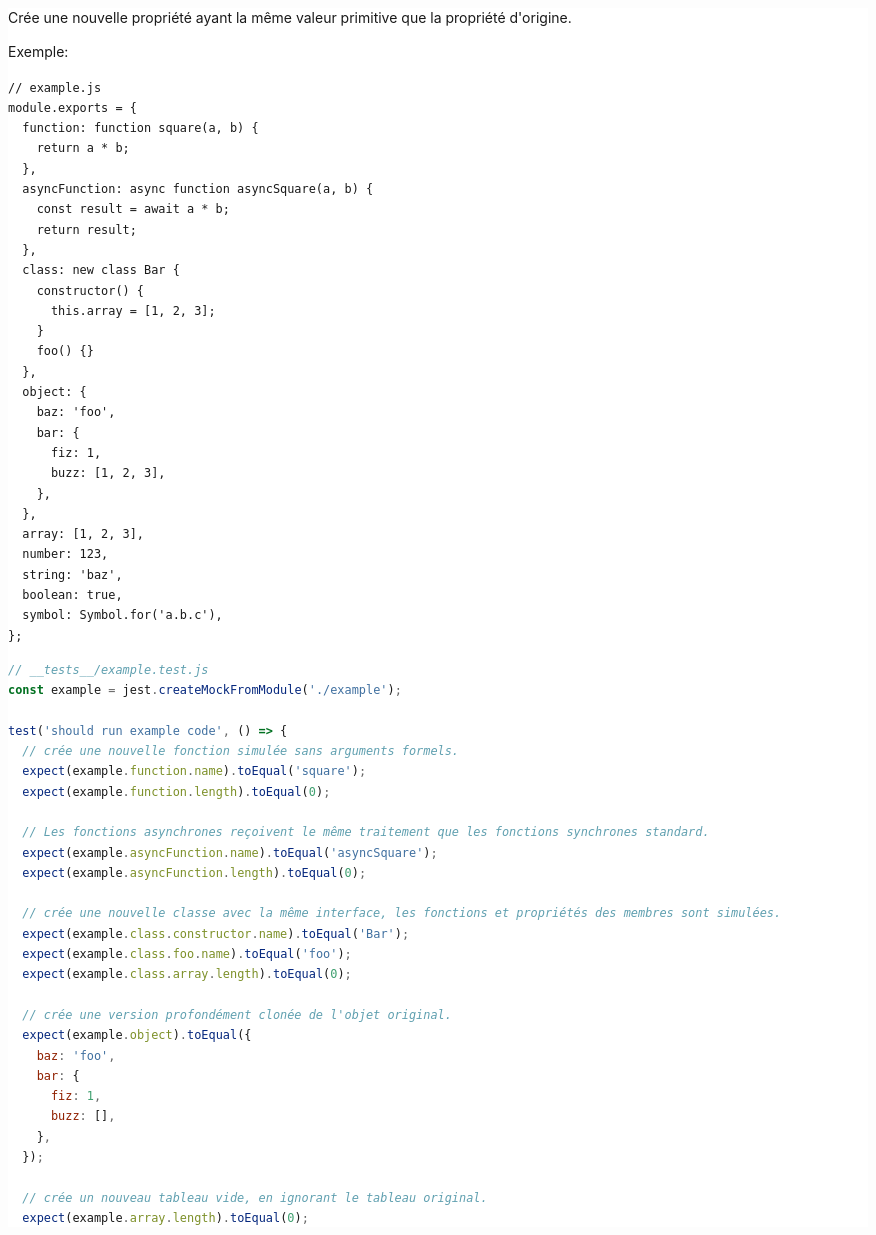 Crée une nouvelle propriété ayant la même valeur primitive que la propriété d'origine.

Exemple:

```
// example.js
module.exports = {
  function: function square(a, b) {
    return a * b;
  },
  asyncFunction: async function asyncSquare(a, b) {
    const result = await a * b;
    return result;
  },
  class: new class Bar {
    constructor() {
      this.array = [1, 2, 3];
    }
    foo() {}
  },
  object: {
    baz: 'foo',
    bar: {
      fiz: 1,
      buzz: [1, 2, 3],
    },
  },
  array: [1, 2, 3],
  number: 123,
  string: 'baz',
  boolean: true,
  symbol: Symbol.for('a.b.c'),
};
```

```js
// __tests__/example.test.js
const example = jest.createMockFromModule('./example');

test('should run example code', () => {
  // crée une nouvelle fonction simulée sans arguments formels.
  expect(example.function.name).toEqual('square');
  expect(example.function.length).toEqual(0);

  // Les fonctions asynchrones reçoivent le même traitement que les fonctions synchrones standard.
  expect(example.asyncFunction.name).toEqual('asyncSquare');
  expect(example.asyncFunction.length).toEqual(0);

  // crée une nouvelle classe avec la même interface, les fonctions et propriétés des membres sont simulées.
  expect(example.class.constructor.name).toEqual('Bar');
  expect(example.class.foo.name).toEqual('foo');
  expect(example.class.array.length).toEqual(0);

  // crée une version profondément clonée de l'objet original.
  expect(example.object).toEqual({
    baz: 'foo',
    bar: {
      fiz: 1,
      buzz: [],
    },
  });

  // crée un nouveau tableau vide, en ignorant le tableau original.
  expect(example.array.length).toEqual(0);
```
_ _ _ _ _ _ _
■ **DESCRIPTION OF THE TASK**
Print the full listing above again with exact wording and no images.

■ **SOLVED EXERCISE**
 Crée une nouvelle propriété ayant la même valeur primitive que la propriété d'origine.

Exemple:

```
// example.js
module.exports = {
  function: function square(a, b) {
    return a * b;
  },
  asyncFunction: async function asyncSquare(a, b) {
    const result = await a * b;
    return result;
  },
  class: new class Bar {
    constructor() {
      this.array = [1, 2, 3];
    }
    foo() {}
  },
  object: {
    baz: 'foo',
    bar: {
      fiz: 1,
      buzz: [1, 2, 3],
    },
  },
  array: [1, 2, 3],
  number: 123,
  string: 'baz',
  boolean: true,
  symbol: Symbol.for('a.b.c'),
};
```

```js
// __tests__/example.test.js
const example = jest.createMockFromModule('./example');

test('should run example code', () => {
  // crée une nouvelle fonction simulée sans arguments formels.
  expect(example.function.name).toEqual('square');
  expect(example.function.length).toEqual(0);

  // Les fonctions asynchrones reçoivent le même traitement que les fonctions synchrones standard.
  expect(example.asyncFunction.name).toEqual('asyncSquare');
  expect(example.asyncFunction.length).toEqual(0);

  // crée une nouvelle classe avec la même interface, les fonctions et propriétés des membres sont simulées.
  expect(example.class.constructor.name).toEqual('Bar');
  expect(example.class.foo.name).toEqual('foo');
  expect(example.class.array.length).toEqual(0);

  // crée une version profondément clonée de l'objet original.
  expect(example.object).toEqual({
    baz: 'foo',
    bar: {
      fiz: 1,
      buzz: [],
    },
  });

  // crée un nouveau tableau vide, en ignorant le tableau original.
  expect(example.array.length).toEqual(0);
```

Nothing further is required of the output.